• _EXCERPTED RECORDS_:
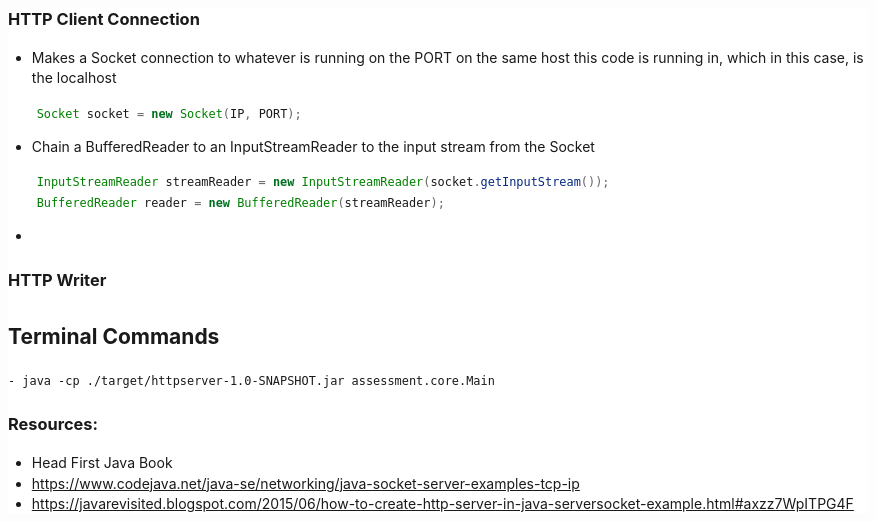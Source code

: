 
### HTTP Client Connection

- Makes a Socket connection to whatever is running on the PORT on the same host this code is running in, which in this case, is the localhost
```java
    Socket socket = new Socket(IP, PORT);
```

- Chain a BufferedReader to an InputStreamReader to the input stream from the Socket
```java
    InputStreamReader streamReader = new InputStreamReader(socket.getInputStream());
    BufferedReader reader = new BufferedReader(streamReader);
```

- 

### HTTP Writer



## Terminal Commands

```
- java -cp ./target/httpserver-1.0-SNAPSHOT.jar assessment.core.Main
```

### Resources:
- Head First Java Book
- https://www.codejava.net/java-se/networking/java-socket-server-examples-tcp-ip
- https://javarevisited.blogspot.com/2015/06/how-to-create-http-server-in-java-serversocket-example.html#axzz7WpITPG4F

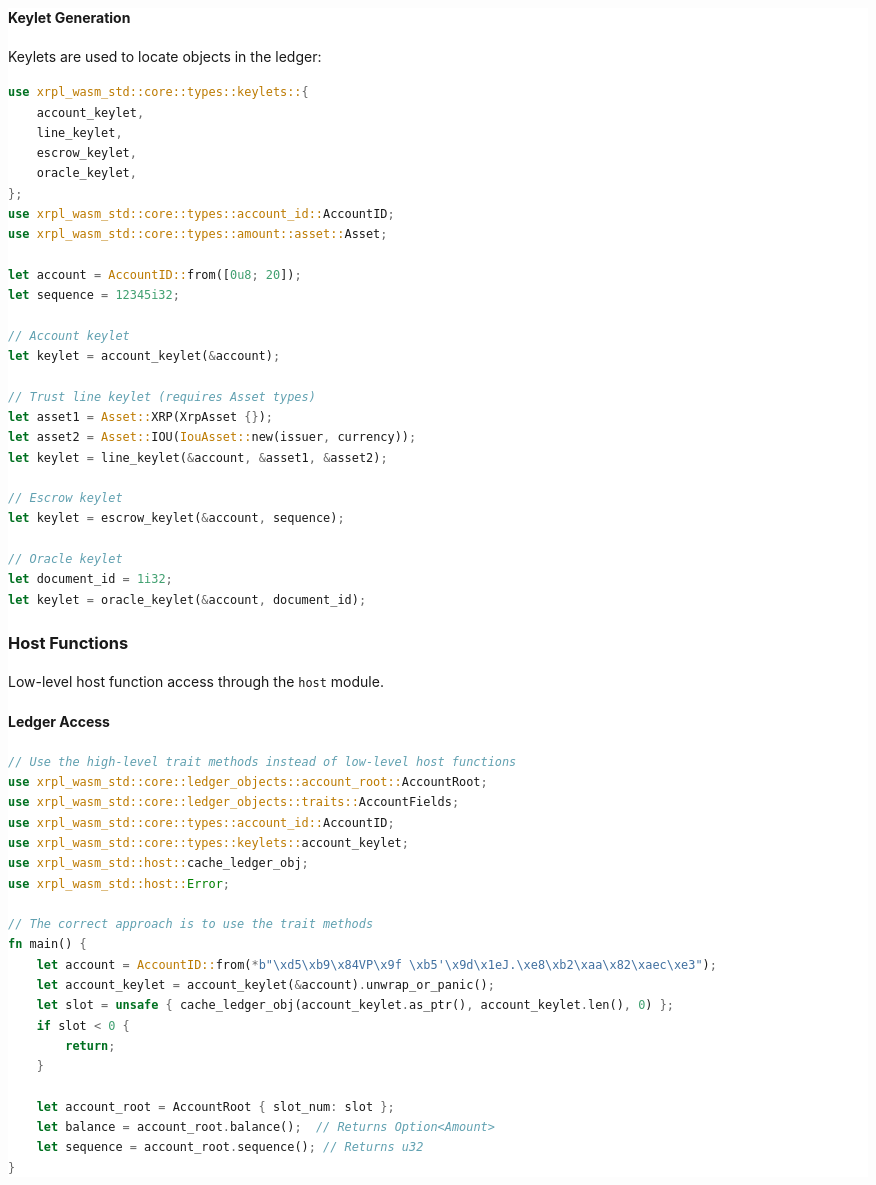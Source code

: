 #### Keylet Generation

Keylets are used to locate objects in the ledger:

```rust ignore
use xrpl_wasm_std::core::types::keylets::{
    account_keylet,
    line_keylet,
    escrow_keylet,
    oracle_keylet,
};
use xrpl_wasm_std::core::types::account_id::AccountID;
use xrpl_wasm_std::core::types::amount::asset::Asset;

let account = AccountID::from([0u8; 20]);
let sequence = 12345i32;

// Account keylet
let keylet = account_keylet(&account);

// Trust line keylet (requires Asset types)
let asset1 = Asset::XRP(XrpAsset {});
let asset2 = Asset::IOU(IouAsset::new(issuer, currency));
let keylet = line_keylet(&account, &asset1, &asset2);

// Escrow keylet
let keylet = escrow_keylet(&account, sequence);

// Oracle keylet
let document_id = 1i32;
let keylet = oracle_keylet(&account, document_id);
```

### Host Functions

Low-level host function access through the `host` module.

#### Ledger Access

```rust
// Use the high-level trait methods instead of low-level host functions
use xrpl_wasm_std::core::ledger_objects::account_root::AccountRoot;
use xrpl_wasm_std::core::ledger_objects::traits::AccountFields;
use xrpl_wasm_std::core::types::account_id::AccountID;
use xrpl_wasm_std::core::types::keylets::account_keylet;
use xrpl_wasm_std::host::cache_ledger_obj;
use xrpl_wasm_std::host::Error;

// The correct approach is to use the trait methods
fn main() {
    let account = AccountID::from(*b"\xd5\xb9\x84VP\x9f \xb5'\x9d\x1eJ.\xe8\xb2\xaa\x82\xaec\xe3");
    let account_keylet = account_keylet(&account).unwrap_or_panic();
    let slot = unsafe { cache_ledger_obj(account_keylet.as_ptr(), account_keylet.len(), 0) };
    if slot < 0 {
        return;
    }

    let account_root = AccountRoot { slot_num: slot };
    let balance = account_root.balance();  // Returns Option<Amount>
    let sequence = account_root.sequence(); // Returns u32
}
```
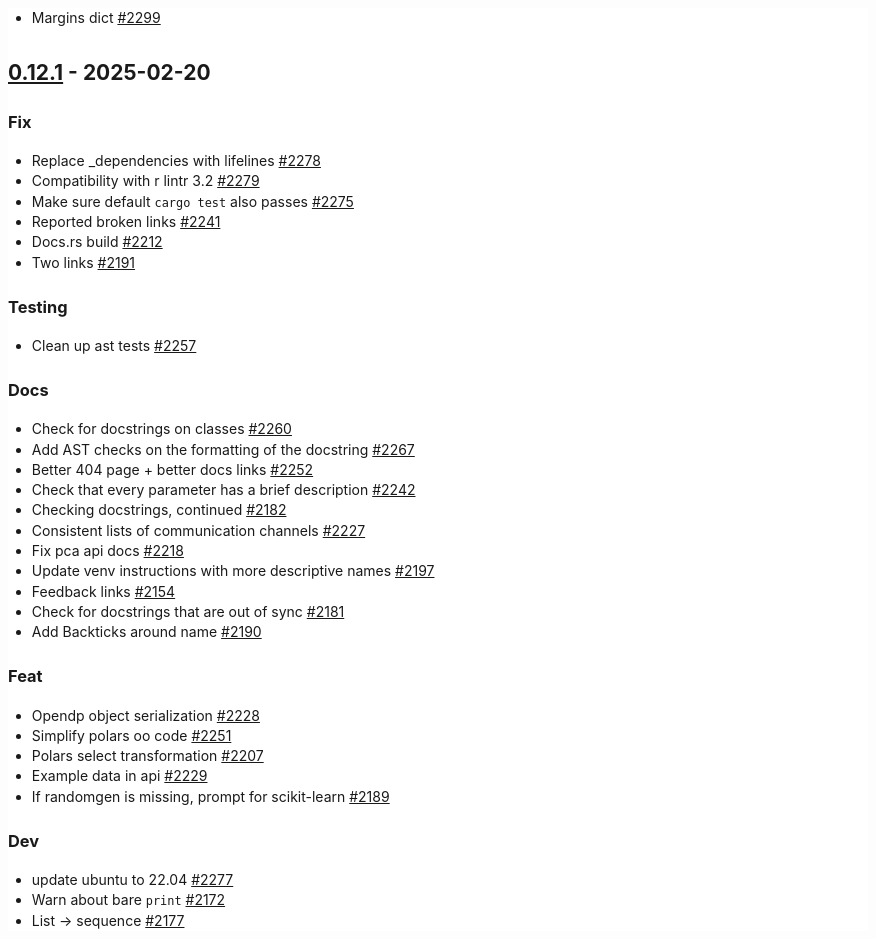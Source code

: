 - Margins dict [#2299](https://github.com/opendp/opendp/pull/2299)


## [0.12.1](https://github.com/opendp/opendp/compare/v0.12.0...v0.12.1) - 2025-02-20



### Fix

- Replace _dependencies with lifelines [#2278](https://github.com/opendp/opendp/pull/2278)
- Compatibility with r lintr 3.2 [#2279](https://github.com/opendp/opendp/issues/2279)
- Make sure default `cargo test` also passes [#2275](https://github.com/opendp/opendp/pull/2275)
- Reported broken links [#2241](https://github.com/opendp/opendp/pull/2241)
- Docs.rs build [#2212](https://github.com/opendp/opendp/pull/2212)
- Two links [#2191](https://github.com/opendp/opendp/pull/2191)

### Testing

- Clean up ast tests [#2257](https://github.com/opendp/opendp/pull/2257)

### Docs

- Check for docstrings on classes [#2260](https://github.com/opendp/opendp/pull/2260)
- Add AST checks on the formatting of the docstring [#2267](https://github.com/opendp/opendp/pull/2267)
- Better 404 page + better docs links [#2252](https://github.com/opendp/opendp/pull/2252)
- Check that every parameter has a brief description [#2242](https://github.com/opendp/opendp/pull/2242)
- Checking docstrings, continued [#2182](https://github.com/opendp/opendp/pull/2182)
- Consistent lists of communication channels [#2227](https://github.com/opendp/opendp/pull/2227)
- Fix pca api docs [#2218](https://github.com/opendp/opendp/pull/2218)
- Update venv instructions with more descriptive names [#2197](https://github.com/opendp/opendp/pull/2197)
- Feedback links [#2154](https://github.com/opendp/opendp/pull/2154)
- Check for docstrings that are out of sync [#2181](https://github.com/opendp/opendp/pull/2181)
- Add Backticks around name [#2190](https://github.com/opendp/opendp/pull/2190)

### Feat

- Opendp object serialization [#2228](https://github.com/opendp/opendp/pull/2228)
- Simplify polars oo code [#2251](https://github.com/opendp/opendp/pull/2251)
- Polars select transformation [#2207](https://github.com/opendp/opendp/pull/2207)
- Example data in api [#2229](https://github.com/opendp/opendp/pull/2229)
- If randomgen is missing, prompt for scikit-learn [#2189](https://github.com/opendp/opendp/pull/2189)

### Dev

- update ubuntu to 22.04 [#2277](https://github.com/opendp/opendp/pull/2277)
- Warn about bare `print` [#2172](https://github.com/opendp/opendp/pull/2172)
- List -> sequence [#2177](https://github.com/opendp/opendp/pull/2177)
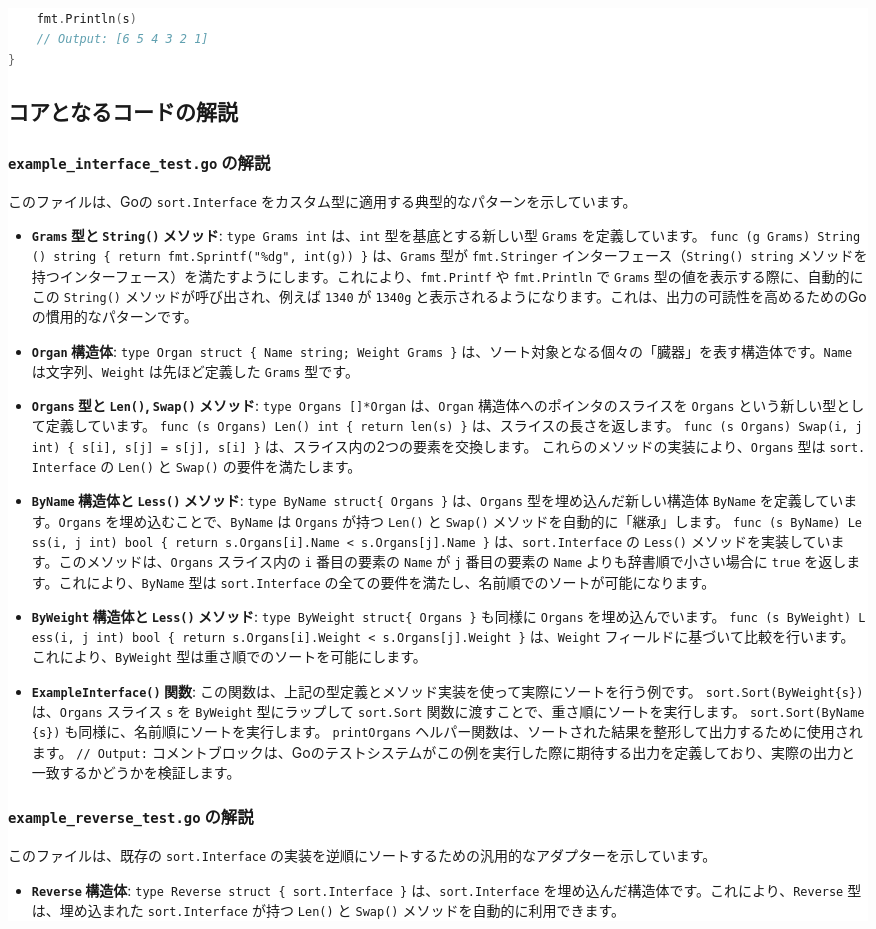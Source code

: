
 ```go
	fmt.Println(s)
	// Output: [6 5 4 3 2 1]
}
```

## コアとなるコードの解説

### `example_interface_test.go` の解説

このファイルは、Goの `sort.Interface` をカスタム型に適用する典型的なパターンを示しています。

-   **`Grams` 型と `String()` メソッド**:
    `type Grams int` は、`int` 型を基底とする新しい型 `Grams` を定義しています。
    `func (g Grams) String() string { return fmt.Sprintf("%dg", int(g)) }` は、`Grams` 型が `fmt.Stringer` インターフェース（`String() string` メソッドを持つインターフェース）を満たすようにします。これにより、`fmt.Printf` や `fmt.Println` で `Grams` 型の値を表示する際に、自動的にこの `String()` メソッドが呼び出され、例えば `1340` が `1340g` と表示されるようになります。これは、出力の可読性を高めるためのGoの慣用的なパターンです。

-   **`Organ` 構造体**:
    `type Organ struct { Name string; Weight Grams }` は、ソート対象となる個々の「臓器」を表す構造体です。`Name` は文字列、`Weight` は先ほど定義した `Grams` 型です。

-   **`Organs` 型と `Len()`, `Swap()` メソッド**:
    `type Organs []*Organ` は、`Organ` 構造体へのポインタのスライスを `Organs` という新しい型として定義しています。
    `func (s Organs) Len() int { return len(s) }` は、スライスの長さを返します。
    `func (s Organs) Swap(i, j int) { s[i], s[j] = s[j], s[i] }` は、スライス内の2つの要素を交換します。
    これらのメソッドの実装により、`Organs` 型は `sort.Interface` の `Len()` と `Swap()` の要件を満たします。

-   **`ByName` 構造体と `Less()` メソッド**:
    `type ByName struct{ Organs }` は、`Organs` 型を埋め込んだ新しい構造体 `ByName` を定義しています。`Organs` を埋め込むことで、`ByName` は `Organs` が持つ `Len()` と `Swap()` メソッドを自動的に「継承」します。
    `func (s ByName) Less(i, j int) bool { return s.Organs[i].Name < s.Organs[j].Name }` は、`sort.Interface` の `Less()` メソッドを実装しています。このメソッドは、`Organs` スライス内の `i` 番目の要素の `Name` が `j` 番目の要素の `Name` よりも辞書順で小さい場合に `true` を返します。これにより、`ByName` 型は `sort.Interface` の全ての要件を満たし、名前順でのソートが可能になります。

-   **`ByWeight` 構造体と `Less()` メソッド**:
    `type ByWeight struct{ Organs }` も同様に `Organs` を埋め込んでいます。
    `func (s ByWeight) Less(i, j int) bool { return s.Organs[i].Weight < s.Organs[j].Weight }` は、`Weight` フィールドに基づいて比較を行います。これにより、`ByWeight` 型は重さ順でのソートを可能にします。

-   **`ExampleInterface()` 関数**:
    この関数は、上記の型定義とメソッド実装を使って実際にソートを行う例です。
    `sort.Sort(ByWeight{s})` は、`Organs` スライス `s` を `ByWeight` 型にラップして `sort.Sort` 関数に渡すことで、重さ順にソートを実行します。
    `sort.Sort(ByName{s})` も同様に、名前順にソートを実行します。
    `printOrgans` ヘルパー関数は、ソートされた結果を整形して出力するために使用されます。
    `// Output:` コメントブロックは、Goのテストシステムがこの例を実行した際に期待する出力を定義しており、実際の出力と一致するかどうかを検証します。

### `example_reverse_test.go` の解説

このファイルは、既存の `sort.Interface` の実装を逆順にソートするための汎用的なアダプターを示しています。

-   **`Reverse` 構造体**:
    `type Reverse struct { sort.Interface }` は、`sort.Interface` を埋め込んだ構造体です。これにより、`Reverse` 型は、埋め込まれた `sort.Interface` が持つ `Len()` と `Swap()` メソッドを自動的に利用できます。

• _ACTION ITEM_:
Among the lines above, find those with the word "bool". Copy them.

• _WRITTEN SOLUTION_:
    `func (s ByName) Less(i, j int) bool { return s.Organs[i].Name < s.Organs[j].Name }` は、`sort.Interface` の `Less()` メソッドを実装しています。このメソッドは、`Organs` スライス内の `i` 番目の要素の `Name` が `j` 番目の要素の `Name` よりも辞書順で小さい場合に `true` を返します。これにより、`ByName` 型は `sort.Interface` の全ての要件を満たし、名前順でのソートが可能になります。
    `func (s ByWeight) Less(i, j int) bool { return s.Organs[i].Weight < s.Organs[j].Weight }` は、`Weight` フィールドに基づいて比較を行います。これにより、`ByWeight` 型は重さ順でのソートを可能にします。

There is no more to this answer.